◆ Problem: Only the lines from the one with "नरव्याघ्र रत्नवन्ति गृहाणि" through the last belong in the output; print them exactly as given below.

---+---

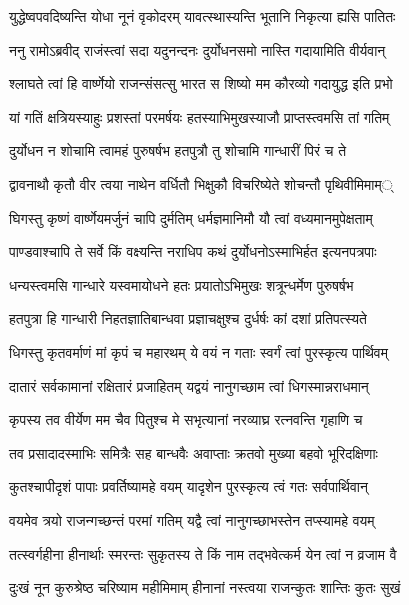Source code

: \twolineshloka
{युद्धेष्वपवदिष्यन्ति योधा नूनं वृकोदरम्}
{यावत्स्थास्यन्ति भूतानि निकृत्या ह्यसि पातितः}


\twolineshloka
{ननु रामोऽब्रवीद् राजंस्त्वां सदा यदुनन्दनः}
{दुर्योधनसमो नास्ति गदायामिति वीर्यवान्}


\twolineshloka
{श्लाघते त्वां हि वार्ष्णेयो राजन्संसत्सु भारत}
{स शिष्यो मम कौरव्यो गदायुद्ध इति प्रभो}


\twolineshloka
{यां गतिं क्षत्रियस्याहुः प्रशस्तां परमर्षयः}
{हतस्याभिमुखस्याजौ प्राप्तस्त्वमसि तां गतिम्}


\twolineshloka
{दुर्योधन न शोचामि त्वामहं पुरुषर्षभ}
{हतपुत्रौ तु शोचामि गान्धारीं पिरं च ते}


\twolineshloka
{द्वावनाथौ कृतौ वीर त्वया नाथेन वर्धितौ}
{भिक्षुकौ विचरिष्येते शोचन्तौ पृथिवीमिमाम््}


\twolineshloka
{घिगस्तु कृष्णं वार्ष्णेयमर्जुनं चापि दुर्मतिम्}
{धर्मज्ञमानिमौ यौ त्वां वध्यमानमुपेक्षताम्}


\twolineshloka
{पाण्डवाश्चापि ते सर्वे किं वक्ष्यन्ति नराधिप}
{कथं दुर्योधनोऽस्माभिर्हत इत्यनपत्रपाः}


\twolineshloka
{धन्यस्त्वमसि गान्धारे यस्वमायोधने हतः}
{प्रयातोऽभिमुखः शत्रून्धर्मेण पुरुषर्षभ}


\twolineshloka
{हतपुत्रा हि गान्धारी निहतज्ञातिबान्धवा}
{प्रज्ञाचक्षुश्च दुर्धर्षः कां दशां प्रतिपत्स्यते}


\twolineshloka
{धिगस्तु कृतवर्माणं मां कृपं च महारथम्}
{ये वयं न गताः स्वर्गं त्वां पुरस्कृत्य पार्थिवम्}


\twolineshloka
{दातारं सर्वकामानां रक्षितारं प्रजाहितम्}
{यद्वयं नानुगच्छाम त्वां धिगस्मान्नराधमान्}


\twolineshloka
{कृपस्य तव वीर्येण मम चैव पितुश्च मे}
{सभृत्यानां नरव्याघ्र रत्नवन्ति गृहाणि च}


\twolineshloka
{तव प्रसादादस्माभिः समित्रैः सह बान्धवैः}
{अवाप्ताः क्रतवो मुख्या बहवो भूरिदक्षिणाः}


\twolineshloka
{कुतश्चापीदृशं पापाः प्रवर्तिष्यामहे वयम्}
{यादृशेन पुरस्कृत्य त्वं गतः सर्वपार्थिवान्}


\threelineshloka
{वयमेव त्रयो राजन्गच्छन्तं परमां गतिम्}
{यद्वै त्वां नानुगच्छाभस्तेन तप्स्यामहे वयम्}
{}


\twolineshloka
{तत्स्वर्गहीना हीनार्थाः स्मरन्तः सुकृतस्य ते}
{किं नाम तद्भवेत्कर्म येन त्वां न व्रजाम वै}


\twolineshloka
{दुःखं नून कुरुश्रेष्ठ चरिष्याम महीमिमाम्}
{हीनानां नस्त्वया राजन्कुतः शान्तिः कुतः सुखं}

---+---

◆ Task solution:
{सभृत्यानां नरव्याघ्र रत्नवन्ति गृहाणि च}


\twolineshloka
{तव प्रसादादस्माभिः समित्रैः सह बान्धवैः}
{अवाप्ताः क्रतवो मुख्या बहवो भूरिदक्षिणाः}


\twolineshloka
{कुतश्चापीदृशं पापाः प्रवर्तिष्यामहे वयम्}
{यादृशेन पुरस्कृत्य त्वं गतः सर्वपार्थिवान्}


\threelineshloka
{वयमेव त्रयो राजन्गच्छन्तं परमां गतिम्}
{यद्वै त्वां नानुगच्छाभस्तेन तप्स्यामहे वयम्}
{}


\twolineshloka
{तत्स्वर्गहीना हीनार्थाः स्मरन्तः सुकृतस्य ते}
{किं नाम तद्भवेत्कर्म येन त्वां न व्रजाम वै}


\twolineshloka
{दुःखं नून कुरुश्रेष्ठ चरिष्याम महीमिमाम्}
{हीनानां नस्त्वया राजन्कुतः शान्तिः कुतः सुखं}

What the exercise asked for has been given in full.